Embedding store 324 comprises a vector index 332 of snippets that associates the semantically embedded text chunks—that is, the document text vectors—with snippets. In a more particular embodiment, index 332 maps the document text vectors to normalized text chunks from which the document text vectors were generated and the snippets 330 from snippet store 322 that map to the normalized text chunks. Because the snippet text in multiple snippets may map to the same normalized text and hence semantic vector, multiple snippets 330 may map to the same normalized text chunk and document text vector in index 332.

Turning to FIG. 4, one embodiment of a flow in document analysis system 300 is illustrated. User 305 accesses user interface 304 and submits a semantic search query 400, such as a natural language query. Turning briefly to FIG. 5A, one embodiment of a user-interface for searching a large corpus of documents is illustrated. Here, the user-interface includes a control 502 to allow a user to submit a natural language query. As an example, the query includes an input string such as “What happened in California?”

Returning to FIG. 4, user interface 304 thus receives a semantic search query 400. Document analysis system 300 services semantic search query 400 to return a response 422 that identifies documents from document corpus 302 that are semantically relevant to semantic search query 400. Response 422 may also include generative content generated by LLM 316.

UI 104 sends a request 402 to dialog orchestration engine 306 that includes the user input string. According to one embodiment, dialog orchestration engine 306 begins a dialog. Thus, in some embodiments, subsequent communications between components in FIG. 4 may include a dialog identifier for the dialog. Dialog orchestration engine 306 sends a search request 404 to semantic search engine 310 to find citations. The search request 404 includes the user input string (e.g., “What happened in California?”) and, in some embodiments, a dialog identifier. Semantic search engine 310 sends a request 406 to semantic embedding engine 312 to semantically embed the input string (e.g., “What happened in California?”) as a query vector.

According to one embodiment, semantic embedding engine 312 embeds the input string in the same way the original text chunks from the document of document corpus 302 were embedded, including normalizing the input string for embedding in the same manner as the original chunks were normalized for embedding. Semantic embedding engine 312 returns a response 408 to semantic search engine 310 that includes the query vector (that is, the semantically embedded (normalized) input string).

Semantic search engine 310 searches embedding store 324 using the embedded query string to identify relevant snippets. Non-limiting examples of semantically searching for relevant snippets are discussed above. Semantic search engine 310 returns a semantic search result 410 to dialog orchestration engine 306. According to one embodiment, the semantic search result identifies documents from document corpus 302. For example, the semantic search result may include the document identifiers from the semantically relevant snippets.

According to one embodiment, semantic search result 410 includes citations, where a citation includes snippet information for the semantically relevant snippets.
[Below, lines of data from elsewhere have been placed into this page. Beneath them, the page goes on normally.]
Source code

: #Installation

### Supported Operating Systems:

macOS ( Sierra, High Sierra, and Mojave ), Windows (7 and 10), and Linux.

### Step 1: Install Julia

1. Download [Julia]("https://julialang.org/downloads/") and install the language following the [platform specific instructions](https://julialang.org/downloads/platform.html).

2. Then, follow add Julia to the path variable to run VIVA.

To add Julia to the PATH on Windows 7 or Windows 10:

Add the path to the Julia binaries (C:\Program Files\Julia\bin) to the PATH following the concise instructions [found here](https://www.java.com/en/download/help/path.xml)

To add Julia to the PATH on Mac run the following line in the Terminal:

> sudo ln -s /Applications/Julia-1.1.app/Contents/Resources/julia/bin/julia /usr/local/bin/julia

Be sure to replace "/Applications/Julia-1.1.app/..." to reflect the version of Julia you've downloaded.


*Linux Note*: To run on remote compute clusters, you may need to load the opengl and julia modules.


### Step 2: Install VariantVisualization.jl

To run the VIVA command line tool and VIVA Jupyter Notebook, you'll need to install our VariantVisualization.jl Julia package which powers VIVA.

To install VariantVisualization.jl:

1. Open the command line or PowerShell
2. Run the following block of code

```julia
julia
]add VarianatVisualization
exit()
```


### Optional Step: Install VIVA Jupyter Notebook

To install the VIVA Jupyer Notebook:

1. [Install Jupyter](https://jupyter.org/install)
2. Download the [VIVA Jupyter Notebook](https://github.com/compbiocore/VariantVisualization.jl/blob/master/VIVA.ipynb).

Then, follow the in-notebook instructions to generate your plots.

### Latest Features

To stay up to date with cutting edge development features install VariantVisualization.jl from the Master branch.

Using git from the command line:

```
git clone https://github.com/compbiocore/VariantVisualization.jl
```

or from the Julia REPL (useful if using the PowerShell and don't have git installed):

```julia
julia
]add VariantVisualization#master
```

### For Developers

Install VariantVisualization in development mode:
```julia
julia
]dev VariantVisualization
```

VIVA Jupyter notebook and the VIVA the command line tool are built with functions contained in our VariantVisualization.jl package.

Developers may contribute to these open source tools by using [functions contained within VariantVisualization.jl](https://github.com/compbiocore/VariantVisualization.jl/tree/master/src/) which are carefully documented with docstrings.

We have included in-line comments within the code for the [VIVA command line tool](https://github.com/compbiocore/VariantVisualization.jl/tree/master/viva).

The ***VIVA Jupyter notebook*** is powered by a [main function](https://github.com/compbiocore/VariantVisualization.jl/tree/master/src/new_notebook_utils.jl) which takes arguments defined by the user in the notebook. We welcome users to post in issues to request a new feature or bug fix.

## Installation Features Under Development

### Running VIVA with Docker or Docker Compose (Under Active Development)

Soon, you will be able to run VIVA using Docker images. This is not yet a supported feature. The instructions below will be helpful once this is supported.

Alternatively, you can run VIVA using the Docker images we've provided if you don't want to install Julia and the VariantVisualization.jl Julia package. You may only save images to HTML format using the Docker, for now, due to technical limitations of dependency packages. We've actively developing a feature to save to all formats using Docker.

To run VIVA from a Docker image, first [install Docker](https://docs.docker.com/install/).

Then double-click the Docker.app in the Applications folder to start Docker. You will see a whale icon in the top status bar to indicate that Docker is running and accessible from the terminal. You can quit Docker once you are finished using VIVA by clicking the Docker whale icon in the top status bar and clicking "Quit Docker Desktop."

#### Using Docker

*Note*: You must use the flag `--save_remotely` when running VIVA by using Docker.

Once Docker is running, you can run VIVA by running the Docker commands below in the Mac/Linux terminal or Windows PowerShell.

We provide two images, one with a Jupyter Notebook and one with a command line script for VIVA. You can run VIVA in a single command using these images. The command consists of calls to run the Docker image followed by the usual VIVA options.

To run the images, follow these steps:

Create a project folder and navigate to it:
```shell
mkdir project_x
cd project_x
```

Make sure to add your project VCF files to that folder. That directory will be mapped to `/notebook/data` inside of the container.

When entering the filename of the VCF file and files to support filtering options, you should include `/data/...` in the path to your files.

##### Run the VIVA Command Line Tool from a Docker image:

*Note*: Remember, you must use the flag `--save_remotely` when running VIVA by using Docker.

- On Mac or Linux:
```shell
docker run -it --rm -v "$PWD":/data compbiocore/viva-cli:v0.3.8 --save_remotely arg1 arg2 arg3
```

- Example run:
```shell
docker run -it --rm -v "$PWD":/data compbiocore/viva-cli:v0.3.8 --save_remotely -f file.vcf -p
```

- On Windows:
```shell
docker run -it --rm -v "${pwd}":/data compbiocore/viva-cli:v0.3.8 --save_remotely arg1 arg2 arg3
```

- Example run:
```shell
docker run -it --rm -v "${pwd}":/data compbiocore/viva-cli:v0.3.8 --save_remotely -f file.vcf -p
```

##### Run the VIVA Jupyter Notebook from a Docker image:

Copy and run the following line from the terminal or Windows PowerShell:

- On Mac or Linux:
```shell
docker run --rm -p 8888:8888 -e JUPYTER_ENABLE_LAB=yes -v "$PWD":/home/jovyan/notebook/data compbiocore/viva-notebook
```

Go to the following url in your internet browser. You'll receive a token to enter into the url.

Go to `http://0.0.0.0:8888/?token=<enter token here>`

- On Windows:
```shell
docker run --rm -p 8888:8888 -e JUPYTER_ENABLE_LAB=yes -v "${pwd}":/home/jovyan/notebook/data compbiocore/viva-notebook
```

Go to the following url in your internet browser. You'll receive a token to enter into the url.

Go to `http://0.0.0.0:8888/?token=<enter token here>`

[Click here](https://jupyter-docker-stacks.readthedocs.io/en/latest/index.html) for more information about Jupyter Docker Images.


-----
The snippet information for a semantically relevant snippet may include one or more of the snippet identifier of a semantically relevant snippet, the original text chunk from the semantically relevant snippet, the document identifier from the semantically relevant snippet, the snippet offset, document metadata (e.g., Author or other metadata) of the document associated with the snippet. In some embodiments, the snippet information includes the entire snippet. In some embodiments, a citation includes information such as, but not limited to, the semantically relevant normalized text chunk, a relevance score for the semantically normalized text chunk or snippet, or snippet information for snippets before or after a semantically relevant snippet.
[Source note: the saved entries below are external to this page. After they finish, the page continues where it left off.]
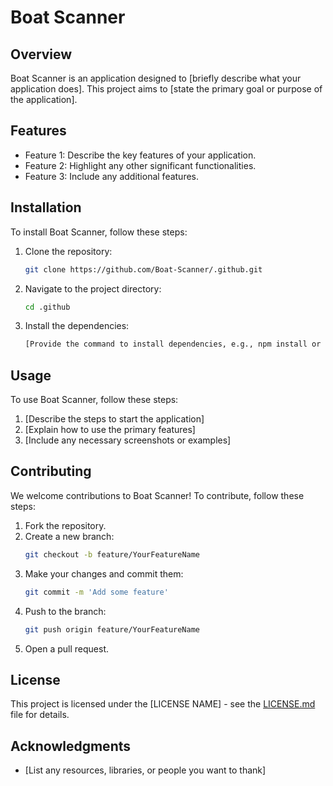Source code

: # Boat Scanner

## Overview
Boat Scanner is an application designed to [briefly describe what your application does]. This project aims to [state the primary goal or purpose of the application].

## Features
- Feature 1: Describe the key features of your application.
- Feature 2: Highlight any other significant functionalities.
- Feature 3: Include any additional features.

## Installation
To install Boat Scanner, follow these steps:

1. Clone the repository:
    ```sh
    git clone https://github.com/Boat-Scanner/.github.git
    ```
2. Navigate to the project directory:
    ```sh
    cd .github
    ```
3. Install the dependencies:
    ```sh
    [Provide the command to install dependencies, e.g., npm install or pip install -r requirements.txt]
    ```

## Usage
To use Boat Scanner, follow these steps:

1. [Describe the steps to start the application]
2. [Explain how to use the primary features]
3. [Include any necessary screenshots or examples]

## Contributing
We welcome contributions to Boat Scanner! To contribute, follow these steps:

1. Fork the repository.
2. Create a new branch:
    ```sh
    git checkout -b feature/YourFeatureName
    ```
3. Make your changes and commit them:
    ```sh
    git commit -m 'Add some feature'
    ```
4. Push to the branch:
    ```sh
    git push origin feature/YourFeatureName
    ```
5. Open a pull request.

## License
This project is licensed under the [LICENSE NAME] - see the [LICENSE.md](LICENSE.md) file for details.

## Acknowledgments
- [List any resources, libraries, or people you want to thank]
Dialog orchestration engine 306 generates a request 412 to dialog engine 314. The request 412 includes the search query string (e.g., “What happened in California?”) and the citations or snippets/snippet information from semantic search result 410. Dialog engine 314 generates a prompt and context for LLM 316 to answer the question entered by the user (indicated at 414). As will be appreciated, the prompt can be a prompt to answer the question entered by the user (e.g., in query 400). For example, the prompt may include “What happened in California?”) and the citations or snippet information returned in search result 410. In some embodiments, dialog engine 314 provides the citations or snippet text as context. In other embodiments, dialog engine 314 provides the entire text of each document from corpus 302 referenced in the citations (e.g., each document having a document id that is included in a snippet in a citation included in semantic search result 410). Thus, dialog engine 314 can formulate a prompt and content to prompt LLM 316 to answer a question using just the text from the normalized text chunks, snippets or documents that are semantically relevant to query 400. Some example prompts and associated context structures are provided in the attached code appendix.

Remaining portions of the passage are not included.